RECORD SET:
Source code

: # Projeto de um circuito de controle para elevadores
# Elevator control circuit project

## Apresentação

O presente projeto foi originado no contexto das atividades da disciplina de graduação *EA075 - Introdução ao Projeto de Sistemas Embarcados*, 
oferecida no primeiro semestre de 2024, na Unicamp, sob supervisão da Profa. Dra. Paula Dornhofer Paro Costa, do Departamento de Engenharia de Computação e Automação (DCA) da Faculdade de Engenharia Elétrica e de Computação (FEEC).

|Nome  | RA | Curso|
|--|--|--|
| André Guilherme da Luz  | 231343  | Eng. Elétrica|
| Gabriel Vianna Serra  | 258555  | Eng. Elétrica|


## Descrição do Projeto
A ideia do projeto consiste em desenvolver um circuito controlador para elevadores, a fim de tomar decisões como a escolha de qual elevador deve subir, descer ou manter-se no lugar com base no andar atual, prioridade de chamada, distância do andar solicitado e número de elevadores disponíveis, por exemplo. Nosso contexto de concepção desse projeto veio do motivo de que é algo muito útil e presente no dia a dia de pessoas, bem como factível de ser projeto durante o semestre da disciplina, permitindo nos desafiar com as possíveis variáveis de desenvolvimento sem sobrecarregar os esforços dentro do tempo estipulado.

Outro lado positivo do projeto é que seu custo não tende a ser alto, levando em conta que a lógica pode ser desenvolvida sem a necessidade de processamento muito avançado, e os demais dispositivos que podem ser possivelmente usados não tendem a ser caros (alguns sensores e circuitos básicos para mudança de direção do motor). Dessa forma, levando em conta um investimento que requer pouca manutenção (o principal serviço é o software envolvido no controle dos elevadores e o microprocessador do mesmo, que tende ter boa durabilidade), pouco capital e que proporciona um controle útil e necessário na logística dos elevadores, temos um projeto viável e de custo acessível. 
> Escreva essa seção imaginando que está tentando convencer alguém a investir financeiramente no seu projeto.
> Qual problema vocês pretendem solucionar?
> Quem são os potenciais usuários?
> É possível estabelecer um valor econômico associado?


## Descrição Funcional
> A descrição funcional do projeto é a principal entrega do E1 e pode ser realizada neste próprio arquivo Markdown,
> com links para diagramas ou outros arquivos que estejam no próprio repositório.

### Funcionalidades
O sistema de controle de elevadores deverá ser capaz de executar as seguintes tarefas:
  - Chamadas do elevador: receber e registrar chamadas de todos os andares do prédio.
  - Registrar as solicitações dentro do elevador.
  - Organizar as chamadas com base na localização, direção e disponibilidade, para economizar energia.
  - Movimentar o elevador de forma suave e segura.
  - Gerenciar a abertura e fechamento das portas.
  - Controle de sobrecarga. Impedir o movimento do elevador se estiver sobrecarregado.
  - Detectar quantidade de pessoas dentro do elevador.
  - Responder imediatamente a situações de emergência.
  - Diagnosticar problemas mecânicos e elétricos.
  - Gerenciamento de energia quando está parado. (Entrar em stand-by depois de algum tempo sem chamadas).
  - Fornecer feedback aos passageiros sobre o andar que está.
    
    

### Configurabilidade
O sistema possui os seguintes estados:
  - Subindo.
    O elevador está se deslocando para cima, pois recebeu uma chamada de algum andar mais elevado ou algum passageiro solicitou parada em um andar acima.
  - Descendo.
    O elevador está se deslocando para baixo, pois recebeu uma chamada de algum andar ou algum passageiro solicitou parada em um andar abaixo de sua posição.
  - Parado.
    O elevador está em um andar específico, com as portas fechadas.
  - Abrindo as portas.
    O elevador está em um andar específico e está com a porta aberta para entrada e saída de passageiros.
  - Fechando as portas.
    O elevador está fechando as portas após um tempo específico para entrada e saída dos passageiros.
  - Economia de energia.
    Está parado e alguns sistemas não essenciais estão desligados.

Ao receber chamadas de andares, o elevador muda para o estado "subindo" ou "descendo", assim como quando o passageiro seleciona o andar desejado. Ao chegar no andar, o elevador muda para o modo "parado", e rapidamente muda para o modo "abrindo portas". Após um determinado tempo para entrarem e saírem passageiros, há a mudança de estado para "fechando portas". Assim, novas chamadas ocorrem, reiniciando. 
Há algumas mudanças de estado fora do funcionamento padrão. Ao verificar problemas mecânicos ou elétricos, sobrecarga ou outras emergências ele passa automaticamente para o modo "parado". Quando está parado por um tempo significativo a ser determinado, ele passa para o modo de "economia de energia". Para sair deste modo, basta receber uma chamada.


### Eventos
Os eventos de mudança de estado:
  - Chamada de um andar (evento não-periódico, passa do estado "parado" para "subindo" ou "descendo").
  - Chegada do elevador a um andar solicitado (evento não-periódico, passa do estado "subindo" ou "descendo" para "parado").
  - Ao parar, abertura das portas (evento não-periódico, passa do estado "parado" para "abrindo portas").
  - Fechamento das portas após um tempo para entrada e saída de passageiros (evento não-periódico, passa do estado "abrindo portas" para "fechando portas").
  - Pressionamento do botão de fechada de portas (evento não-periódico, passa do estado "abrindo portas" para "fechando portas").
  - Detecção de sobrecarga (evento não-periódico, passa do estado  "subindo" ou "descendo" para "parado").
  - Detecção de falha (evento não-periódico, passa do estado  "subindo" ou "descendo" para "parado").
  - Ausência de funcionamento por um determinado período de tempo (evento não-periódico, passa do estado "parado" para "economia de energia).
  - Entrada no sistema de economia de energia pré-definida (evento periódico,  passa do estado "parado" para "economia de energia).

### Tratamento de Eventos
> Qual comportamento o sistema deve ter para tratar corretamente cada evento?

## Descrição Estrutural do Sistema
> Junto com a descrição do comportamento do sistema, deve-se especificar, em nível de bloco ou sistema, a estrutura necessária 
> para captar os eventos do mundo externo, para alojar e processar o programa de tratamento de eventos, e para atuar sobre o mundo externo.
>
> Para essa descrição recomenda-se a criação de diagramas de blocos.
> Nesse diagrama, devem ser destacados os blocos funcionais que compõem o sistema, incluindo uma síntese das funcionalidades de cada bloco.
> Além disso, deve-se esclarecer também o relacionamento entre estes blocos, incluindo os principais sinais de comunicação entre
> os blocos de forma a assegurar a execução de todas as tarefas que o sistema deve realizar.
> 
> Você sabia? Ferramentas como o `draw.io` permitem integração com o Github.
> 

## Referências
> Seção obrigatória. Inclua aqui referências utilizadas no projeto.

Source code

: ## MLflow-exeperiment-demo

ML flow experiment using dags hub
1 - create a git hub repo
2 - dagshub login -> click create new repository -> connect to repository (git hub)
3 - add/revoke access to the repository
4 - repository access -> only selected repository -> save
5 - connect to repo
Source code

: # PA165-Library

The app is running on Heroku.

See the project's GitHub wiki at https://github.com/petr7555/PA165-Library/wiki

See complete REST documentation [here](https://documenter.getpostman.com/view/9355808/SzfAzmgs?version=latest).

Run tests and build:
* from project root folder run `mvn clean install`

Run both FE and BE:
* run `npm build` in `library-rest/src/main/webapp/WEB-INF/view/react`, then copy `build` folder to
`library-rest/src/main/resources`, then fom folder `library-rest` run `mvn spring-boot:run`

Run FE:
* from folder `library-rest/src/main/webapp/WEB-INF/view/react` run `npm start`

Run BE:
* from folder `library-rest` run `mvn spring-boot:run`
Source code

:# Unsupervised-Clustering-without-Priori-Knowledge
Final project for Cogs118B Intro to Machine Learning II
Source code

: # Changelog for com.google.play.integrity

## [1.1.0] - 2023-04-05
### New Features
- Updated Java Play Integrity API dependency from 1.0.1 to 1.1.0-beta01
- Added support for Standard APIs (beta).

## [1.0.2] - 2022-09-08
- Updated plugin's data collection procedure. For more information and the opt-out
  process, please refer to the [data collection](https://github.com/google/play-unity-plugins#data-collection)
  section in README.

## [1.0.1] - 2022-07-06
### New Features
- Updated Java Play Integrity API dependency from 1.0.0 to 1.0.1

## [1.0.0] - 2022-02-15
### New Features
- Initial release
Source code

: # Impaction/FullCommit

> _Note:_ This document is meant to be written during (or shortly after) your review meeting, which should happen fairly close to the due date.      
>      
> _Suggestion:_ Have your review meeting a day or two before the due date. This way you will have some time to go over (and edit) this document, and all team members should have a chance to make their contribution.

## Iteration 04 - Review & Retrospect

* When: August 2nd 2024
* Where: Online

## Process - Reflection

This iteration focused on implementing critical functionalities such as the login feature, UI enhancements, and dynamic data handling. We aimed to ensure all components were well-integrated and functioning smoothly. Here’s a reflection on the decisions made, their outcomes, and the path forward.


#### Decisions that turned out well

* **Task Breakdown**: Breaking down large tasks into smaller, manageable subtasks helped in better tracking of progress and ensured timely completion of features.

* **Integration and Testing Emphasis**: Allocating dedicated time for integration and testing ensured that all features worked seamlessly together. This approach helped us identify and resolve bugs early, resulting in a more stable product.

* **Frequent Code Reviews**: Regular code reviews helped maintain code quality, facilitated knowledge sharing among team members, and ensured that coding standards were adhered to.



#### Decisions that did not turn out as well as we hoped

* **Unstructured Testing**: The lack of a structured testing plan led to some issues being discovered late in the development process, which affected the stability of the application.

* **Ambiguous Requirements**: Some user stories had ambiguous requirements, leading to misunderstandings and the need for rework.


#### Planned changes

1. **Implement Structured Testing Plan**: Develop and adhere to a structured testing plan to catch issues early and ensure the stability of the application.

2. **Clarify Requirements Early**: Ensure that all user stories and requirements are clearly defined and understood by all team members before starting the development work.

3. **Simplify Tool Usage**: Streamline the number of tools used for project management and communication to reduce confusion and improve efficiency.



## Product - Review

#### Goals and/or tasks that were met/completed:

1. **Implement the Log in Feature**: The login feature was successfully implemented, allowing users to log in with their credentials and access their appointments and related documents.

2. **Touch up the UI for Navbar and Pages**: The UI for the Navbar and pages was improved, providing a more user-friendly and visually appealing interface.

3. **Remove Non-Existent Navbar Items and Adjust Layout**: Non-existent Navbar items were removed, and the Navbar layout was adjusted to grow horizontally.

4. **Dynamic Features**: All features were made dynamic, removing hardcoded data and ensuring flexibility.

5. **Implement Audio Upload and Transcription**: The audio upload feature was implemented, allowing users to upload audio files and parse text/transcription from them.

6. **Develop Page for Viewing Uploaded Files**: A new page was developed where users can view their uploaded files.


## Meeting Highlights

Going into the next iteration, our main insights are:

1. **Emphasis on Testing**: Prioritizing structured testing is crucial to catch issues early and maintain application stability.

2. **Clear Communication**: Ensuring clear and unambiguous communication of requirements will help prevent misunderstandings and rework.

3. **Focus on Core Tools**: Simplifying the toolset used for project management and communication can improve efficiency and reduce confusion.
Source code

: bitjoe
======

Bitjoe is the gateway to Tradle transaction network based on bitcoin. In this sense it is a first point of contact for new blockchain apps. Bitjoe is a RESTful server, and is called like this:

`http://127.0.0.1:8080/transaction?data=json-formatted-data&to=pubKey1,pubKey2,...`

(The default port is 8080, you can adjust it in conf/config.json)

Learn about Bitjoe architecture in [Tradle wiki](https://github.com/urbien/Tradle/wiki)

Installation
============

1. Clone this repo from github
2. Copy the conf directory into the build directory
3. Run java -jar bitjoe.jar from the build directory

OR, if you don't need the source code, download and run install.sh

TASK REQUIREMENTS: When a line in the listing includes the word "principal", report that line in full.

RESULT OF THIS TASK:
Outro lado positivo do projeto é que seu custo não tende a ser alto, levando em conta que a lógica pode ser desenvolvida sem a necessidade de processamento muito avançado, e os demais dispositivos que podem ser possivelmente usados não tendem a ser caros (alguns sensores e circuitos básicos para mudança de direção do motor). Dessa forma, levando em conta um investimento que requer pouca manutenção (o principal serviço é o software envolvido no controle dos elevadores e o microprocessador do mesmo, que tende ter boa durabilidade), pouco capital e que proporciona um controle útil e necessário na logística dos elevadores, temos um projeto viável e de custo acessível. 
> A descrição funcional do projeto é a principal entrega do E1 e pode ser realizada neste próprio arquivo Markdown,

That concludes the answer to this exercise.